+++ RECORDS FOR THE TASK +++

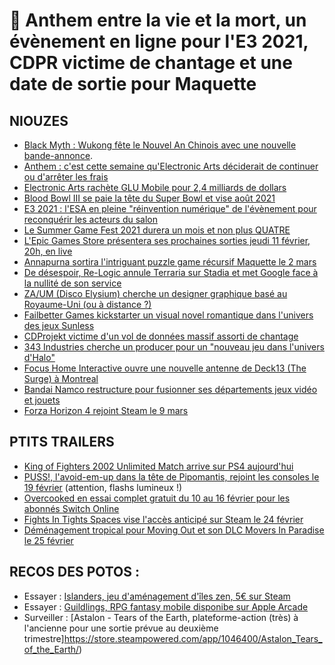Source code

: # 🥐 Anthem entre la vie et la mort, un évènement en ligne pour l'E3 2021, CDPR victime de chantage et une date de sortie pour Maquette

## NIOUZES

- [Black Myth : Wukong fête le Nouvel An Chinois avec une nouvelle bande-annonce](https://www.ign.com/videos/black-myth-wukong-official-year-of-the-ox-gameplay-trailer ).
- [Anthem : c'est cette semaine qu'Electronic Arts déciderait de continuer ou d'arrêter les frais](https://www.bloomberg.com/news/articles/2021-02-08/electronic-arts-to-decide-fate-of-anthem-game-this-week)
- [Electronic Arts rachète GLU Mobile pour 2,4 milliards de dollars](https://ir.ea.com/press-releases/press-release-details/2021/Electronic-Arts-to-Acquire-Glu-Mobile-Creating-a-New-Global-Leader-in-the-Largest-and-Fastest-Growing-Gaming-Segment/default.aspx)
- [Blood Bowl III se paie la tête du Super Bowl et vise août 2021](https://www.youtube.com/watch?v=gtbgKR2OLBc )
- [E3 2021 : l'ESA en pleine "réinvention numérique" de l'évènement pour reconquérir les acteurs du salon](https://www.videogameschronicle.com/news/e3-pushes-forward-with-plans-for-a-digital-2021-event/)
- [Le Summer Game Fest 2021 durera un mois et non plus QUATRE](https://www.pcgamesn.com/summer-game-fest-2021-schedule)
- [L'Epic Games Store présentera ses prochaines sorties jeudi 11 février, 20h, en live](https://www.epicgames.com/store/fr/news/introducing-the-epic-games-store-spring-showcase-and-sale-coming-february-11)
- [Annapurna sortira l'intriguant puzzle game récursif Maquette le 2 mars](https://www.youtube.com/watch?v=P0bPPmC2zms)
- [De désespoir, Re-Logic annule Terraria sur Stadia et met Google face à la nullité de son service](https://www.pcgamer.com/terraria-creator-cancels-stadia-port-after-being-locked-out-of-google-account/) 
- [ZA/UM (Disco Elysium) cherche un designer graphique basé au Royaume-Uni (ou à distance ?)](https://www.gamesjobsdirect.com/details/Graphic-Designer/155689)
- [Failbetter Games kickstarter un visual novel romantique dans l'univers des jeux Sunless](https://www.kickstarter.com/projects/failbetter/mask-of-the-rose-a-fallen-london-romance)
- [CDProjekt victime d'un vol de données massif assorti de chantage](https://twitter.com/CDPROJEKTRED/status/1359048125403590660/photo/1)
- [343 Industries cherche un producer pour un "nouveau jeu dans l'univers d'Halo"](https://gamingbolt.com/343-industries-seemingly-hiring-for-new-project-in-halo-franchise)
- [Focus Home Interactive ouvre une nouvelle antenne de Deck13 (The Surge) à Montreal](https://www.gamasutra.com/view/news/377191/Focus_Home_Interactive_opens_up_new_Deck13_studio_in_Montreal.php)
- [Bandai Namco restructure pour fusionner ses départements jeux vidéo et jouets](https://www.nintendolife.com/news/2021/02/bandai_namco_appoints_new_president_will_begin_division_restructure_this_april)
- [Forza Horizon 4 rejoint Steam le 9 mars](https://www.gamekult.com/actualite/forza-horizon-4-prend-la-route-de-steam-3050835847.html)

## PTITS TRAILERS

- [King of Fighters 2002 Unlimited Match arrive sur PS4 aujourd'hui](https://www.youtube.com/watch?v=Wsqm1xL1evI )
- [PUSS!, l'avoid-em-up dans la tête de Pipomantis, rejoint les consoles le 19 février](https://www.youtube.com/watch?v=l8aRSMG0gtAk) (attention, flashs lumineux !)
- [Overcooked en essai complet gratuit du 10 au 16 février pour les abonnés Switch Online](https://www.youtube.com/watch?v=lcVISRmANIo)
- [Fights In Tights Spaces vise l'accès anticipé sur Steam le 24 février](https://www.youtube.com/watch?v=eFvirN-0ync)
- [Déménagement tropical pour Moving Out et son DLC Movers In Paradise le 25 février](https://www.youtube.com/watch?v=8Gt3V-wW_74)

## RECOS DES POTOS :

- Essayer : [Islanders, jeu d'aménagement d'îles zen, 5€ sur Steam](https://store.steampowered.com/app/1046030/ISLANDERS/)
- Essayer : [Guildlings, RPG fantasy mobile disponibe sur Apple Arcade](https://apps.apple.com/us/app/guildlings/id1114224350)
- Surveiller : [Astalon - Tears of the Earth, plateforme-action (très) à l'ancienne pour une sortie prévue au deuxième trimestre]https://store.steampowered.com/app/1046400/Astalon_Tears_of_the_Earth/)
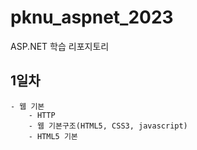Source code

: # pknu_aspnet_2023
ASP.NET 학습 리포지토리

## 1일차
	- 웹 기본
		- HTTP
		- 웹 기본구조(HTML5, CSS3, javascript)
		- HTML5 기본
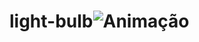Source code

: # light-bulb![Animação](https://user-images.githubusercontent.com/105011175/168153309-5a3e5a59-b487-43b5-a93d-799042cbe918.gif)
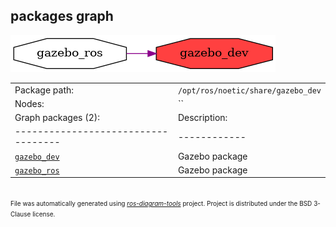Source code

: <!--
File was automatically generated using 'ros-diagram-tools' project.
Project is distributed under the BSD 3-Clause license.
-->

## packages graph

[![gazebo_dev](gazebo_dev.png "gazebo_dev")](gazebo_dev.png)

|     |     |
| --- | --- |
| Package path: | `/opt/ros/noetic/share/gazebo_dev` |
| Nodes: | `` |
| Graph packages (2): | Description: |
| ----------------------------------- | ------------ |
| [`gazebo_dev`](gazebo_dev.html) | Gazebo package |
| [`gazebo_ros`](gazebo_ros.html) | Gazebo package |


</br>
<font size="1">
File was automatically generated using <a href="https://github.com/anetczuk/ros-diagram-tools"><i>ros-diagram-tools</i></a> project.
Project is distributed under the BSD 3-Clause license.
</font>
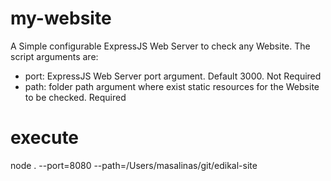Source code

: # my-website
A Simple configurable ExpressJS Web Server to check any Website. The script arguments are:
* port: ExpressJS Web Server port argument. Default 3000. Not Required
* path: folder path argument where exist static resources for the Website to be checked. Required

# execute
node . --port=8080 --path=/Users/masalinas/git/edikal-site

+++

ABOUT THIS TASK
Report the count of lines in the entries that contain the string "Required", and nothing besides it.

WRITTEN RESPONSE
2